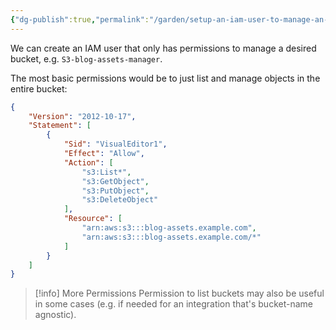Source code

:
 ```yaml
---
{"dg-publish":true,"permalink":"/garden/setup-an-iam-user-to-manage-an-s3-bucket/","tags":["aws","how-to"],"created":"2024-03-05T18:07:23.783+01:00","updated":"2024-03-05T18:18:59.546+01:00"}
---
```


We can create an  IAM user that only has permissions to manage a desired bucket, e.g. `S3-blog-assets-manager`.

The most basic permissions would be to just list and manage objects in the entire bucket:

```json
{
    "Version": "2012-10-17",
    "Statement": [
        {
            "Sid": "VisualEditor1",
            "Effect": "Allow",
            "Action": [
                "s3:List*",
                "s3:GetObject",
                "s3:PutObject",
                "s3:DeleteObject"
            ],
            "Resource": [
                "arn:aws:s3:::blog-assets.example.com",
                "arn:aws:s3:::blog-assets.example.com/*"
            ]
        }
    ]
}
```

> [!info] More Permissions
> Permission to list buckets may also be useful in some cases (e.g. if needed for an integration that's bucket-name agnostic).
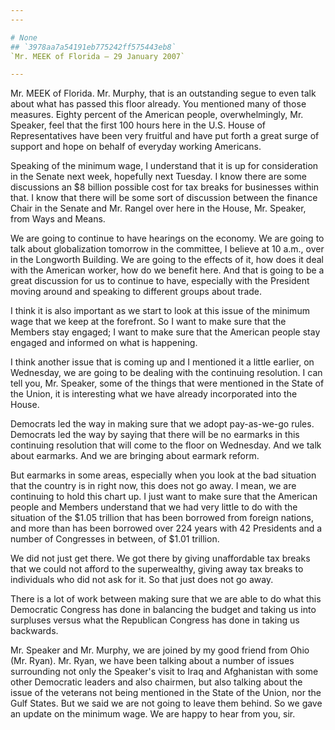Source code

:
 ```yaml
---
---

# None
## `3978aa7a54191eb775242ff575443eb8`
`Mr. MEEK of Florida — 29 January 2007`

---
```



Mr. MEEK of Florida. Mr. Murphy, that is an outstanding segue to even 
talk about what has passed this floor already. You mentioned many of 
those measures. Eighty percent of the American people, overwhelmingly, 
Mr. Speaker, feel that the first 100 hours here in the U.S. House of 
Representatives have been very fruitful and have put forth a great 
surge of support and hope on behalf of everyday working Americans.

Speaking of the minimum wage, I understand that it is up for 
consideration in the Senate next week, hopefully next Tuesday. I know 
there are some discussions an $8 billion possible cost for tax breaks 
for businesses within that. I know that there will be some sort of 
discussion between the finance Chair in the Senate and Mr. Rangel over 
here in the House, Mr. Speaker, from Ways and Means.

We are going to continue to have hearings on the economy. We are 
going to talk about globalization tomorrow in the committee, I believe 
at 10 a.m., over in the Longworth Building. We are going to the effects 
of it, how does it deal with the American worker, how do we benefit 
here. And that is going to be a great discussion for us to continue to 
have, especially with the President moving around and speaking to 
different groups about trade.

I think it is also important as we start to look at this issue of the 
minimum wage that we keep at the forefront. So I want to make sure that 
the Members stay engaged; I want to make sure that the American people 
stay engaged and informed on what is happening.

I think another issue that is coming up and I mentioned it a little 
earlier, on Wednesday, we are going to be dealing with the continuing 
resolution. I can tell you, Mr. Speaker, some of the things that were 
mentioned in the State of the Union, it is interesting what we have 
already incorporated into the House.


Democrats led the way in making sure that we adopt pay-as-we-go 
rules. Democrats led the way by saying that there will be no earmarks 
in this continuing resolution that will come to the floor on Wednesday. 
And we talk about earmarks. And we are bringing about earmark reform.

But earmarks in some areas, especially when you look at the bad 
situation that the country is in right now, this does not go away. I 
mean, we are continuing to hold this chart up. I just want to make sure 
that the American people and Members understand that we had very little 
to do with the situation of the $1.05 trillion that has been borrowed 
from foreign nations, and more than has been borrowed over 224 years 
with 42 Presidents and a number of Congresses in between, of $1.01 
trillion.

We did not just get there. We got there by giving unaffordable tax 
breaks that we could not afford to the superwealthy, giving away tax 
breaks to individuals who did not ask for it. So that just does not go 
away.

There is a lot of work between making sure that we are able to do 
what this Democratic Congress has done in balancing the budget and 
taking us into surpluses versus what the Republican Congress has done 
in taking us backwards.

Mr. Speaker and Mr. Murphy, we are joined by my good friend from Ohio 
(Mr. Ryan). Mr. Ryan, we have been talking about a number of issues 
surrounding not only the Speaker's visit to Iraq and Afghanistan with 
some other Democratic leaders and also chairmen, but also talking about 
the issue of the veterans not being mentioned in the State of the 
Union, nor the Gulf States. But we said we are not going to leave them 
behind. So we gave an update on the minimum wage. We are happy to hear 
from you, sir.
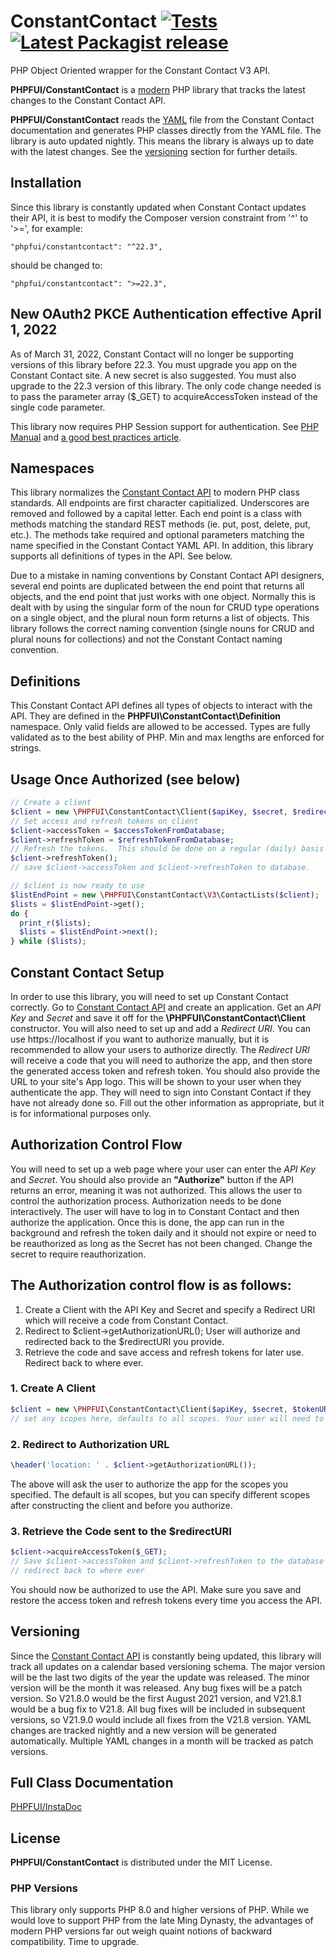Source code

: # ConstantContact [![Tests](https://github.com/phpfui/ConstantContact/actions/workflows/tests.yml/badge.svg)](https://github.com/phpfui/ConstantContact/actions?query=workflow%3Atests) [![Latest Packagist release](https://img.shields.io/packagist/v/phpfui/constantcontact.svg)](https://packagist.org/packages/phpfui/constantcontact)

PHP Object Oriented wrapper for the Constant Contact V3 API.

**PHPFUI/ConstantContact** is a [modern](#php-versions) PHP library that tracks the latest changes to the Constant Contact API.

**PHPFUI/ConstantContact** reads the [YAML](https://api.cc.email/v3/swagger.yaml) file from the Constant Contact documentation and generates PHP classes directly from the YAML file. The library is auto updated nightly. This means the library is always up to date with the latest changes. See the [versioning](#Versioning) section for further details.

## Installation
Since this library is constantly updated when Constant Contact updates their API, it is best to modify the Composer version constraint from '^' to '>=', for example:
```
"phpfui/constantcontact": "^22.3",
```
should be changed to:
```
"phpfui/constantcontact": ">=22.3",
```

## New OAuth2 PKCE Authentication effective April 1, 2022
As of March 31, 2022, Constant Contact will no longer be supporting versions of this library before 22.3.  You must upgrade you app on the Constant Contact site. A new secret is also suggested.  You must also upgrade to the 22.3 version of this library.  The only code change needed is to pass the parameter array ($_GET) to acquireAccessToken instead of the single code parameter.

This library now requires PHP Session support for authentication. See [PHP Manual](https://www.php.net/manual/en/session.security.php) and [a good best practices article](https://www.phparch.com/2018/01/php-sessions-in-depth/).

## Namespaces
This library normalizes the [Constant Contact API](https://v3.developer.constantcontact.com/api_guide/index.html) to modern PHP class standards.  All endpoints are first character capitialized. Underscores are removed and followed by a capital letter. Each end point is a class with methods matching the standard REST methods (ie. put, post, delete, put, etc.).  The methods take required and optional parameters matching the name specified in the Constant Contact YAML API.  In addition, this library supports all definitions of types in the API.  See below.

Due to a mistake in naming conventions by Constant Contact API designers, several end points are duplicated between the end point that returns all objects, and the end point that just works with one object. Normally this is dealt with by using the singular form of the noun for CRUD type operations on a single object, and the plural noun form returns a list of objects. This library follows the correct naming convention (single nouns for CRUD and plural nouns for collections) and not the Constant Contact naming convention.

## Definitions
This Constant Contact API defines all types of objects to interact with the API. They are defined in the **PHPFUI\ConstantContact\Definition** namespace. Only valid fields are allowed to be accessed. Types are fully validated as to the best ability of PHP.  Min and max lengths are enforced for strings.

## Usage Once Authorized (see below)
```PHP
// Create a client
$client = new \PHPFUI\ConstantContact\Client($apiKey, $secret, $redirectURI);
// Set access and refresh tokens on client
$client->accessToken = $accessTokenFromDatabase;
$client->refreshToken = $refreshTokenFromDatabase;
// Refresh the tokens.  This should be done on a regular (daily) basis so the token does not expire.
$client->refreshToken();
// save $client->accessToken and $client->refreshToken to database.

// $client is now ready to use
$listEndPoint = new \PHPFUI\ConstantContact\V3\ContactLists($client);
$lists = $listEndPoint->get();
do {
  print_r($lists);
  $lists = $listEndPoint->next();
} while ($lists);
```

## Constant Contact Setup
In order to use this library, you will need to set up Constant Contact correctly. Go to [Constant Contact API](https://app.constantcontact.com) and create an application. Get an *API Key* and *Secret* and save it off for the **\PHPFUI\ConstantContact\Client** constructor.  You will also need to set up and add a *Redirect URI*. You can use https://localhost if you want to authorize manually, but it is recommended to allow your users to authorize directly.  The *Redirect URI* will receive a code that you will need to authorize the app, and then store the generated access token and refresh token.  You should also provide the URL to your site's App logo.  This will be shown to your user when they authenticate the app. They will need to sign into Constant Contact if they have not already done so. Fill out the other information as appropriate, but it is for informational purposes only.

## Authorization Control Flow
You will need to set up a web page where your user can enter the *API Key* and *Secret*.  You should also provide an **"Authorize"** button if the API returns an error, meaning it was not authorized. This allows the user to control the authorization process. Authorization needs to be done interactively.  The user will have to log in to Constant Contact and then authorize the application. Once this is done, the app can run in the background and refresh the token daily and it should not expire or need to be reauthorized as long as the Secret has not been changed.  Change the secret to require reauthorization.

## The Authorization control flow is as follows:

1. Create a Client with the API Key and Secret and specify a Redirect URI which will receive a code from Constant Contact.
2. Redirect to $client->getAuthorizationURL(); User will authorize and redirected back to the $redirectURI you provide.
3. Retrieve the code and save access and refresh tokens for later use.  Redirect back to where ever.

### 1. Create A Client
```php
$client = new \PHPFUI\ConstantContact\Client($apiKey, $secret, $tokenURL);
// set any scopes here, defaults to all scopes. Your user will need to accept what ever scopes you specify.
```
### 2. Redirect to Authorization URL
```php
\header('location: ' . $client->getAuthorizationURL());
```
The above will ask the user to authorize the app for the scopes you specified.  The default is all scopes, but you can specify different scopes after constructing the client and before you authorize.

### 3. Retrieve the Code sent to the $redirectURI
```php
$client->acquireAccessToken($_GET);
// Save $client->accessToken and $client->refreshToken to the database
// redirect back to where ever
```

You should now be authorized to use the API.  Make sure you save and restore the access token and refresh tokens every time you access the API.

## Versioning
Since the [Constant Contact API](https://v3.developer.constantcontact.com/api_guide/index.html) is constantly being updated, this library will track all updates on a calendar based versioning schema. The major version will be the last two digits of the year the update was released. The minor version will be the month it was released. Any bug fixes will be a patch version.  So V21.8.0 would be the first August 2021 version, and V21.8.1 would be a bug fix to V21.8.  All bug fixes will be included in subsequent versions, so V21.9.0 would include all fixes from the V21.8 version. YAML changes are tracked nightly and a new version will be generated automatically. Multiple YAML changes in a month will be tracked as patch versions.

## Full Class Documentation
[PHPFUI/InstaDoc](http://www.phpfui.com/?n=PHPFUI%5CConstantContact)

## License
**PHPFUI/ConstantContact** is distributed under the MIT License.

### PHP Versions
This library only supports PHP 8.0 and higher versions of PHP. While we would love to support PHP from the late Ming Dynasty, the advantages of modern PHP versions far out weigh quaint notions of backward compatibility. Time to upgrade.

━━━━━━━━

● Task to complete: A line counts if it includes the string "Democrats". State how many such lines the entries have, with no other text.

● Reply: 2